## Assigned task
Please reproduce exactly the lines from the start of the records through the one containing "- **CSS3** → Animations & Styling", and nothing more.

## Data for processing
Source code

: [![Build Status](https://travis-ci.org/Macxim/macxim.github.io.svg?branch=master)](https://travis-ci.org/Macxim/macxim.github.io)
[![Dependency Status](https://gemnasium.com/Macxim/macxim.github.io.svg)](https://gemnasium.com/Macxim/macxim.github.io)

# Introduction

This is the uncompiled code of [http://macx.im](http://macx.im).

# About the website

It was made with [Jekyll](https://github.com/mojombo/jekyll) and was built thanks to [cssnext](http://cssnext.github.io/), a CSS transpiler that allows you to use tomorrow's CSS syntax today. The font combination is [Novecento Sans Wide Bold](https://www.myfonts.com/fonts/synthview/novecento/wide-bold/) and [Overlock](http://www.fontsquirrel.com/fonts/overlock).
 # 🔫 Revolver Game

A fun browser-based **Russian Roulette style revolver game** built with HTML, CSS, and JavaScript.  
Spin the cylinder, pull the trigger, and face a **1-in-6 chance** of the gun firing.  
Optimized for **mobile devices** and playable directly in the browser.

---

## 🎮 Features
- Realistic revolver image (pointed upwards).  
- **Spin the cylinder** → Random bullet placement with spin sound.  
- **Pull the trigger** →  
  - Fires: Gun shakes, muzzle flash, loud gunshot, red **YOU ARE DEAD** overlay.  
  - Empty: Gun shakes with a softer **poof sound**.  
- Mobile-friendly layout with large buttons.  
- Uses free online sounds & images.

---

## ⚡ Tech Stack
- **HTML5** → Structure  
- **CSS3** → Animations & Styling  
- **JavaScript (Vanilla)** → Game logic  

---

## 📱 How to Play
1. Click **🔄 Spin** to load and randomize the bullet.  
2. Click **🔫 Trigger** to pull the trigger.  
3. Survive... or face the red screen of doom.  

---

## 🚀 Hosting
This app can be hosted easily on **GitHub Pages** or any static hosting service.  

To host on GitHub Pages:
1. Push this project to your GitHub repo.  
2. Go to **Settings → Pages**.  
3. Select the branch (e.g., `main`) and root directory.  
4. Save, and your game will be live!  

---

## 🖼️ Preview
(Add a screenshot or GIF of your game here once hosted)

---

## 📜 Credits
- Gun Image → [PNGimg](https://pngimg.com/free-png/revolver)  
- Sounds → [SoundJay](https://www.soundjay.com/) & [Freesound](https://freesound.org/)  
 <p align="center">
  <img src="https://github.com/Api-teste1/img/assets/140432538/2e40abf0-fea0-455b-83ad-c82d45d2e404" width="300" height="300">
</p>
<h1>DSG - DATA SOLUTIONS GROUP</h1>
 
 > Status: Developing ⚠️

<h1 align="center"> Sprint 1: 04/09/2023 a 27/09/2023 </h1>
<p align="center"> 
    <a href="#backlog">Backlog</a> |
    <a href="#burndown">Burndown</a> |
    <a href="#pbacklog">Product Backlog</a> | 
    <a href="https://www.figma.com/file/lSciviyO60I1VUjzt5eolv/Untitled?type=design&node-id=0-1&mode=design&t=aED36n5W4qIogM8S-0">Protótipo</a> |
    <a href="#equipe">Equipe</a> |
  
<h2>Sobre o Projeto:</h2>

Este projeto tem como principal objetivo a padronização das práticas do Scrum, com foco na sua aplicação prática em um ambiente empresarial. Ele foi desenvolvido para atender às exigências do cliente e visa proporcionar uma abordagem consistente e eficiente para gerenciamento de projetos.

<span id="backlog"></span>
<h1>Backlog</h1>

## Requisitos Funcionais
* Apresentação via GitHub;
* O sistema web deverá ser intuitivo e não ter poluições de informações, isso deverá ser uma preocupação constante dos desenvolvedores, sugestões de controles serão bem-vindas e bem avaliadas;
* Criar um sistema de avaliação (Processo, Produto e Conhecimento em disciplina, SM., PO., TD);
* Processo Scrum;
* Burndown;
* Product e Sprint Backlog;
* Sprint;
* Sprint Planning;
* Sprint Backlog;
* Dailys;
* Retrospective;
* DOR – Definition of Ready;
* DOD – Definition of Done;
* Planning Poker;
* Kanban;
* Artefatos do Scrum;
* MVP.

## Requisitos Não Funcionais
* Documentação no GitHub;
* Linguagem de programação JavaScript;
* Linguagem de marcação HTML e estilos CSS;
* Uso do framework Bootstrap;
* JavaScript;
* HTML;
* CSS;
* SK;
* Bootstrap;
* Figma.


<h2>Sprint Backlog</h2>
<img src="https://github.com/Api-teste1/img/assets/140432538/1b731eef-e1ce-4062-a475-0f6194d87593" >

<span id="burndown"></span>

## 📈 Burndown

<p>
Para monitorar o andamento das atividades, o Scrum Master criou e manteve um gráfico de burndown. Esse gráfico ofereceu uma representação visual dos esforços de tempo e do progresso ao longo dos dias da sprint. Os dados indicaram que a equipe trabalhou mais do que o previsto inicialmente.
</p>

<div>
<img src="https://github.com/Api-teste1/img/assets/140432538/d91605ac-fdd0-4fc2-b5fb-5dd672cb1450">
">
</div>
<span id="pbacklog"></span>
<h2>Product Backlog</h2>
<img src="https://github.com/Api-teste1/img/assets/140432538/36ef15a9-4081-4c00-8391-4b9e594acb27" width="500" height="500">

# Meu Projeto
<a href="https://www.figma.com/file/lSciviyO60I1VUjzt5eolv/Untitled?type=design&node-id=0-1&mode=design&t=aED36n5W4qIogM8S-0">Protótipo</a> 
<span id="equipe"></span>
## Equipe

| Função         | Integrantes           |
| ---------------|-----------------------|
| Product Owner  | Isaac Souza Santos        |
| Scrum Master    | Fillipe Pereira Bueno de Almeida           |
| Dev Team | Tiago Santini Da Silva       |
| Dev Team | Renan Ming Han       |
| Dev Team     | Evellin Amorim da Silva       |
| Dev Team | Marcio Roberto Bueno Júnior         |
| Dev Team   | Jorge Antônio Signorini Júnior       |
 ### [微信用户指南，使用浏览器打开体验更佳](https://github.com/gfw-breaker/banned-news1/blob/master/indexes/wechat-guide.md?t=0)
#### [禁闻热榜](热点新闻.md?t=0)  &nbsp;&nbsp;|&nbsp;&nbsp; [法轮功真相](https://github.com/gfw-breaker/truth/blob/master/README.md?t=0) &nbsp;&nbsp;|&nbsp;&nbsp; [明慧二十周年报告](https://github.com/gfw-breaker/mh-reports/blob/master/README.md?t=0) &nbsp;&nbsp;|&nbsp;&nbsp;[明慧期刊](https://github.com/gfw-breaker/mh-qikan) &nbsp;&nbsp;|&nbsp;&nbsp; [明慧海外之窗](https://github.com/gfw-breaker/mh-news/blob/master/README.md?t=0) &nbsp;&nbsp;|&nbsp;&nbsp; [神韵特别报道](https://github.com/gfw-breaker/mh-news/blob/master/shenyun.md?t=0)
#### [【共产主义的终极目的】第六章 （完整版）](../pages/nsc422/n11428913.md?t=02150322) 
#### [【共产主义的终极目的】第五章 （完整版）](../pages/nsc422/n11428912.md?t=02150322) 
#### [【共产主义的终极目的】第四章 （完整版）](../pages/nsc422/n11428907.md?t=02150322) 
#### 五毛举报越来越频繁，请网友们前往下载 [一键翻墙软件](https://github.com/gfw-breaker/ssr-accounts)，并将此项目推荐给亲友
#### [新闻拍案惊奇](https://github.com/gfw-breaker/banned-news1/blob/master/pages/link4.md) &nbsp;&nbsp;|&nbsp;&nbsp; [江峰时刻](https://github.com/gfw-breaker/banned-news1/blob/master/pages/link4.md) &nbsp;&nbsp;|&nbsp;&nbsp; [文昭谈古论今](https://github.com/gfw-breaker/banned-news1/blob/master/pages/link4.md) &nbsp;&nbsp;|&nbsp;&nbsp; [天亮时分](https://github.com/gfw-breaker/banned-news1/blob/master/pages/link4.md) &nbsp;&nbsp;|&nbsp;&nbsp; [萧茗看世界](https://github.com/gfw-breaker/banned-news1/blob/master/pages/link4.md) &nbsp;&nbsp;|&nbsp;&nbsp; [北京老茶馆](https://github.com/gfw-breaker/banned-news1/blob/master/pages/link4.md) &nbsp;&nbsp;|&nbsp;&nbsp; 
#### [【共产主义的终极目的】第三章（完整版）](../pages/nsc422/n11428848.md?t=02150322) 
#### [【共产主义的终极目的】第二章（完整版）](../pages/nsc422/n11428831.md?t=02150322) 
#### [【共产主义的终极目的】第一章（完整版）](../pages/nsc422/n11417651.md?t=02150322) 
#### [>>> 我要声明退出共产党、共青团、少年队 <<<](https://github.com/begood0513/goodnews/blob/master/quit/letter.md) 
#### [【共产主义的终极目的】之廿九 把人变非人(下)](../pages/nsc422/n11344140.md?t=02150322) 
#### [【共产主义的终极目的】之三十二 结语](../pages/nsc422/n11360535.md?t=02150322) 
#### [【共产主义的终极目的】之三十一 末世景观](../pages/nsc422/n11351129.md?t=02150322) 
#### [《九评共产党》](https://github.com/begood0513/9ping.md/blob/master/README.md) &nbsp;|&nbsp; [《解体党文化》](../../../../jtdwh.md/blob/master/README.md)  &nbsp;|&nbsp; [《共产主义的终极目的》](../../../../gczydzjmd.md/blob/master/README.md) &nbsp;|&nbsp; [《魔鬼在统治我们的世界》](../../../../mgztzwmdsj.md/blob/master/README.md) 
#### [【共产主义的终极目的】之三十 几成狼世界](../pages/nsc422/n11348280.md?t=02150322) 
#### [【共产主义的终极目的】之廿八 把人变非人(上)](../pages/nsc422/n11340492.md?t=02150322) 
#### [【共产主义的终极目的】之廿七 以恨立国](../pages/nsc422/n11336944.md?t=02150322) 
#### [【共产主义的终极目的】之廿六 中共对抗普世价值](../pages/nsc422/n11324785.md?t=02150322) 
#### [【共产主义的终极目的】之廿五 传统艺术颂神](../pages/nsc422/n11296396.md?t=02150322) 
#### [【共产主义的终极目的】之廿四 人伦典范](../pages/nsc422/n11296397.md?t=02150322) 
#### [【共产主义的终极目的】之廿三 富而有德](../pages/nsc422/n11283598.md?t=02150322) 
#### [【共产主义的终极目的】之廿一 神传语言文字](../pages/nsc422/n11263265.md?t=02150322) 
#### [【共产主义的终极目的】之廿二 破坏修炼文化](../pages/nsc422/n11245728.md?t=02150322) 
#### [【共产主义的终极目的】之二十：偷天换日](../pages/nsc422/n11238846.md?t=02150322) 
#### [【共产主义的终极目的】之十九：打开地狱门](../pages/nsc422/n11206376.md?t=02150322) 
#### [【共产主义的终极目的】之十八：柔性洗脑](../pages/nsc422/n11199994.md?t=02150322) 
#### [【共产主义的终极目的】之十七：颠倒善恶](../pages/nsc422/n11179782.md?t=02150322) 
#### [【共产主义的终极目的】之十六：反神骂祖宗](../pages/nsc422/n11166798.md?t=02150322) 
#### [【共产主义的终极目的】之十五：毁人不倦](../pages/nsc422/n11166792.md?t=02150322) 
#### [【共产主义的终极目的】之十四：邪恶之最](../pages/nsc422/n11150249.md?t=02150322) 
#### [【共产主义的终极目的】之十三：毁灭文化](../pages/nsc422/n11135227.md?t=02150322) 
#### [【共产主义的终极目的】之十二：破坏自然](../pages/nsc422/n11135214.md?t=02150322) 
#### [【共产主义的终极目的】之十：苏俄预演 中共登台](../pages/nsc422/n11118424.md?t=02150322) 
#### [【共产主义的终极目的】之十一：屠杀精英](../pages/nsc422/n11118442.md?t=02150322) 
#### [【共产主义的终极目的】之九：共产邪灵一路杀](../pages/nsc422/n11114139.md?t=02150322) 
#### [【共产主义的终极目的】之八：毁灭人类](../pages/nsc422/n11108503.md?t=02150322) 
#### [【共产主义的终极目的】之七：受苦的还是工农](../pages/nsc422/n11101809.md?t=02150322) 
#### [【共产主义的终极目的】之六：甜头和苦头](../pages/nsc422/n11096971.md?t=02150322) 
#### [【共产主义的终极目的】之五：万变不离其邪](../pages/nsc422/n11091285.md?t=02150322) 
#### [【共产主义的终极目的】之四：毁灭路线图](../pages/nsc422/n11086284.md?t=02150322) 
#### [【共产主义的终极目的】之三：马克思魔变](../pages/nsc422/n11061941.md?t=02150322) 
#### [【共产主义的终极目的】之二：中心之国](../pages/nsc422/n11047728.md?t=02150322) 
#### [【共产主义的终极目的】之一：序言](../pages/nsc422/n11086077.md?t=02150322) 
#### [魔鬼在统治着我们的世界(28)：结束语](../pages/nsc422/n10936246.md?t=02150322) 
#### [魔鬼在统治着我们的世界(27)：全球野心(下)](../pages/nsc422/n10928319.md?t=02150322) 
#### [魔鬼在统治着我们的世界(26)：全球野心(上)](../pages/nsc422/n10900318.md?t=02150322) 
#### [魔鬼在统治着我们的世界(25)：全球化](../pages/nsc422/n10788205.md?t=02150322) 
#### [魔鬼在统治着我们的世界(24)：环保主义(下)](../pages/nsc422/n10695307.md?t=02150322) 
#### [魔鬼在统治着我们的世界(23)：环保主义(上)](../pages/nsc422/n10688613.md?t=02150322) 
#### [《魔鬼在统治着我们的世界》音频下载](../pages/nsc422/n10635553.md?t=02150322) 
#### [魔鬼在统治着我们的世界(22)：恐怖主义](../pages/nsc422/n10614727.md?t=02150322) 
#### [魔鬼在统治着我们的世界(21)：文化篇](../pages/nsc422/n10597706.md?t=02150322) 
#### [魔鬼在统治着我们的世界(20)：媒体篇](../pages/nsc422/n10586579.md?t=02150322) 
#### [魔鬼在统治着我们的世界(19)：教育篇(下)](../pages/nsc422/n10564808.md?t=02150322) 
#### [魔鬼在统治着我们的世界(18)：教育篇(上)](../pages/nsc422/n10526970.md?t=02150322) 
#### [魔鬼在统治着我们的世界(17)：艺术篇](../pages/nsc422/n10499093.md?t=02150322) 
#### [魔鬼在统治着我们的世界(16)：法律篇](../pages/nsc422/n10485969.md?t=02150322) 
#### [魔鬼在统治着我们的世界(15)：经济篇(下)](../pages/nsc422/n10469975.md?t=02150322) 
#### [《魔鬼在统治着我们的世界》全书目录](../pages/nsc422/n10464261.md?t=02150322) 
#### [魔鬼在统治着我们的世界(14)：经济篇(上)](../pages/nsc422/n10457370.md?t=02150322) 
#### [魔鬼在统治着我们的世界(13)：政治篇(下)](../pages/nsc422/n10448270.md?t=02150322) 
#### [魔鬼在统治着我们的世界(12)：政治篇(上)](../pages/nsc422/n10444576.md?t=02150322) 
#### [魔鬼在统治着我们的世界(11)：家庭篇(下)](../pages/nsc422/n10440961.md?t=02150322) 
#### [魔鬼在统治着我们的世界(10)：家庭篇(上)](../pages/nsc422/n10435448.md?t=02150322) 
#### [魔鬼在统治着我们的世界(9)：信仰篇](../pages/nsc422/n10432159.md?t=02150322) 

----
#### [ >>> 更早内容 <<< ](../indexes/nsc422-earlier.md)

## Written answer
Source code

: [![Build Status](https://travis-ci.org/Macxim/macxim.github.io.svg?branch=master)](https://travis-ci.org/Macxim/macxim.github.io)
[![Dependency Status](https://gemnasium.com/Macxim/macxim.github.io.svg)](https://gemnasium.com/Macxim/macxim.github.io)

# Introduction

This is the uncompiled code of [http://macx.im](http://macx.im).

# About the website

It was made with [Jekyll](https://github.com/mojombo/jekyll) and was built thanks to [cssnext](http://cssnext.github.io/), a CSS transpiler that allows you to use tomorrow's CSS syntax today. The font combination is [Novecento Sans Wide Bold](https://www.myfonts.com/fonts/synthview/novecento/wide-bold/) and [Overlock](http://www.fontsquirrel.com/fonts/overlock).
 # 🔫 Revolver Game

A fun browser-based **Russian Roulette style revolver game** built with HTML, CSS, and JavaScript.  
Spin the cylinder, pull the trigger, and face a **1-in-6 chance** of the gun firing.  
Optimized for **mobile devices** and playable directly in the browser.

---

## 🎮 Features
- Realistic revolver image (pointed upwards).  
- **Spin the cylinder** → Random bullet placement with spin sound.  
- **Pull the trigger** →  
  - Fires: Gun shakes, muzzle flash, loud gunshot, red **YOU ARE DEAD** overlay.  
  - Empty: Gun shakes with a softer **poof sound**.  
- Mobile-friendly layout with large buttons.  
- Uses free online sounds & images.

---

## ⚡ Tech Stack
- **HTML5** → Structure  
- **CSS3** → Animations & Styling  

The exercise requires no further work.